Information


Neuralscope offers you benchmarking your AI solutions
1.   What Neuralscope can!
Since 2017, Mobile devices enable AI capability by adopting advance deep learning model and powerful chips. Choosing a device to perform huge computations and parametersaccess is a big challenge on power consumption and performance issues. Neuralscope benchmark App helps you to understand your mobile device performance.

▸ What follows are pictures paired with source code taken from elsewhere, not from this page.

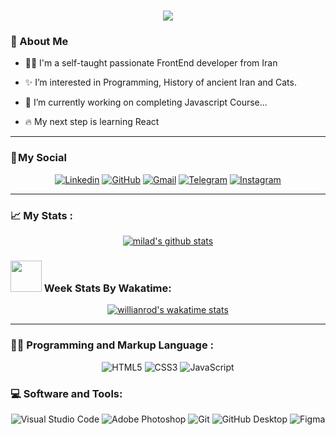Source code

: <h1 align="center">
    <img src="https://readme-typing-svg.herokuapp.com/?lines=Welcome,+There!+😊;I'm+Milad+Nz;&center=true&font=Vazirmatn&weight=900&duration=3000&pause=1000&height=50&width=600&color=E32934&size=30">
</h1>

### 🧔 About Me 

- 👨‍💻  I'm a self-taught passionate FrontEnd developer from Iran
- ✨ I’m interested in Programming, History of ancient Iran and Cats.

- 🔭  I’m currently working on completing Javascript Course...
- 🔥  My next step is learning React 

---

### 📌 My Social

<div align="center">
    
[![Linkedin](https://img.shields.io/badge/LinkedIn-0A66C2?logo=Linkedin&logoColor=white&style=for-the-badge)]([www.linkedin.com/in/milad-nz](https://www.linkedin.com/in/milad-nz/))
[![GitHub](https://img.shields.io/badge/GitHub-181717?logo=GitHub&logoColor=white&style=for-the-badge)](https://github.com/MiladNz)
[![Gmail](https://img.shields.io/badge/Gmail-EA4335?logo=Gmail&logoColor=white&style=for-the-badge)](mailto:milad.n91@gmail.com)
[![Telegram](https://img.shields.io/badge/Telegram-229ED9?logo=Telegram&logoColor=white&style=for-the-badge)](https://t.me/milizd)
[![Instagram](https://img.shields.io/badge/Instagram-E4405F?logo=Instagram&logoColor=white&style=for-the-badge)](https://www.instagram.com/imiladev_front)
    
</div>

---
  
### 📈 My Stats :
<div align="center">
<a href="https://github.com/anuraghazra/github-readme-stats"><img align="center" src="https://github-readme-stats.vercel.app/api?username=miladnz&count_private=true&show_icons=true&include_all_commits=true&theme=vue&hide_border=true" alt="milad's github stats" /></a>
</div>

###  <img src="https://media.giphy.com/media/WUlplcMpOCEmTGBtBW/giphy.gif" width="50"> Week Stats By Wakatime:

<div align="center">
  
[![willianrod's wakatime stats](https://github-readme-stats.vercel.app/api/wakatime?username=miladnz&hide_title=true&layout=compact&hide_border=true)](https://github.com/anuraghazra/github-readme-stats)

</div> 
  
---


### 👨‍💻 Programming and Markup Language :

<div align="center">
  
![HTML5](https://img.shields.io/badge/HTML5-E34F26?logo=HTML5&logoColor=white&style=for-the-badge)
![CSS3](https://img.shields.io/badge/CSS3-1572B6?logo=CSS3&logoColor=white&style=for-the-badge)
![JavaScript](https://img.shields.io/badge/JavaScript-F7DF1E?logo=JavaScript&logoColor=black&style=for-the-badge)

</div>

### 💻 Software and Tools:

<div align="center">
  
![Visual Studio Code](https://img.shields.io/badge/Visual&nbsp;Studio&nbsp;Code-007ACC?logo=VisualStudioCode&logoColor=white&style=for-the-badge)
![Adobe Photoshop](https://img.shields.io/badge/Adobe&nbsp;Photoshop-31A8FF?logo=AdobePhotoshop&logoColor=white&style=for-the-badge)
![Git](https://img.shields.io/badge/Git-F05032?logo=Git&logoColor=white&style=for-the-badge)
![GitHub Desktop](https://img.shields.io/badge/GitHub&nbsp;Desktop-8034a9?logo=GitHub&logoColor=white&style=for-the-badge)
![Figma](https://img.shields.io/badge/Figma-F24E1E?logo=Figma&logoColor=white&style=for-the-badge)
  
 </div>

2.   What Neuralscope has!
To evaluate abilities of deep learning mobile devices, AI system benchmarking and tuning lab (人工智慧系統檢測中心), National Chiao Tung University, Taiwan, announces a benchmark for deep learning neural network on mobile, named NeuralScope benchmark. This is based on Android NNAPI to test computational abilities of mobile devices. It is a multi-target benchmarking platform for evaluating how well a deep learning solution can accelerate versatile AI applications for different targets.
3.   What Neuralscope evaluates!
Our current test has a total of four categories, image classification, object detection, image segmentation and multi-task hybrid mode. And each of them have both floating & quantized test.
Image classification
The deep learning based neural networks are able to recognize object classes for one or more given input photos. They can recognize 1000 different object classes. There are four models, mobilenet-V1, mobilenet-V2, Resnet-50, and Inception-V3, in our benchmarking App. Individually, we provide one float model and one quantized model for each network.
Object detection
Now, you can perform object counting on your phone. The model we use is a combination of mobilenet, a light-weight classification model, and single shot multibox detector(SSD), an object detector does not resample pixels or feature maps for bounding box hypotheses, can detect 80 different object classes. It improves in speed for high-accuracy detection.
Image Segmentation
The task evaluates whether you can perform auto background removing for exchange scene on your phone. It can recognize 20 different object classes and segment the recognized object using different colors. The model is resnet-50 with atrous convolution layers embedded.